- **Problem**
Give back exactly the lines spanning from the one containing "The Library has" to the final line of the records below, and no others.

(Data extracted from a collection)
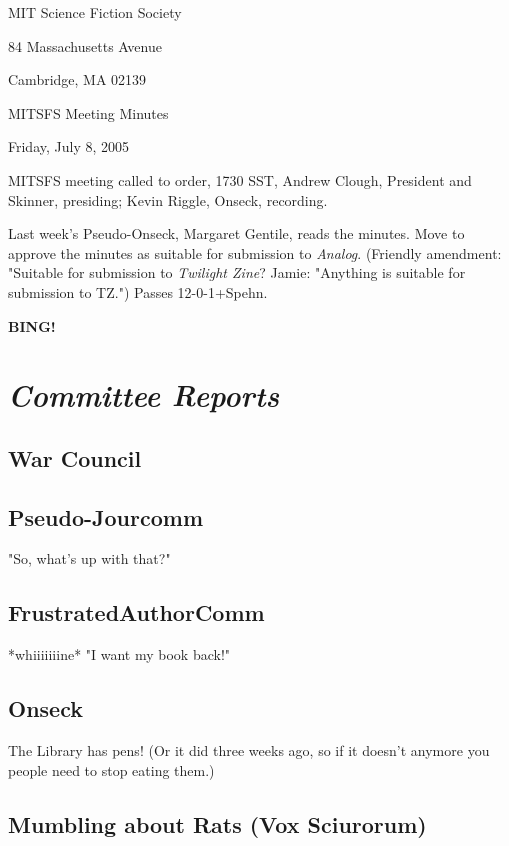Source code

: \documentclass[10pt]{article}
\newcommand{\bing}{{\bf BING!} }
\newcommand{\goto}[1]{\bing \vskip 12pt \section*{{\em{#1}}}}
\begin{document}
\begin{center}

MIT Science Fiction Society

84 Massachusetts Avenue

Cambridge, MA 02139

\vspace{12pt}

MITSFS Meeting Minutes

Friday, July 8, 2005

\end{center}

\vspace{18pt}

\setlength{\parskip}{6pt}

\noindent
MITSFS meeting called to order, 1730 SST, Andrew Clough, President and
Skinner, presiding; Kevin Riggle,  Onseck, recording.

Last week's Pseudo-Onseck, Margaret Gentile, reads the minutes.  Move
to approve the minutes as suitable for submission to {\em Analog}.
(Friendly amendment: "Suitable for submission to {\em Twilight Zine}? 
Jamie: "Anything is suitable for submission to TZ.")
Passes 12-0-1+Spehn.

\goto{Committee Reports}
\subsection*{War Council}

\subsection*{Pseudo-Jourcomm}
"So, what's up with that?"

\subsection*{FrustratedAuthorComm}
*whiiiiiiine*  "I want my book back!"

\subsection*{Onseck}

The Library has pens!  (Or it did three weeks ago, so if it doesn't anymore you
people need to stop eating them.)

\subsection*{Mumbling about Rats (Vox Sciurorum)}
\end{document}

- **Finished exercise**
The Library has pens!  (Or it did three weeks ago, so if it doesn't anymore you
people need to stop eating them.)

\subsection*{Mumbling about Rats (Vox Sciurorum)}
\end{document}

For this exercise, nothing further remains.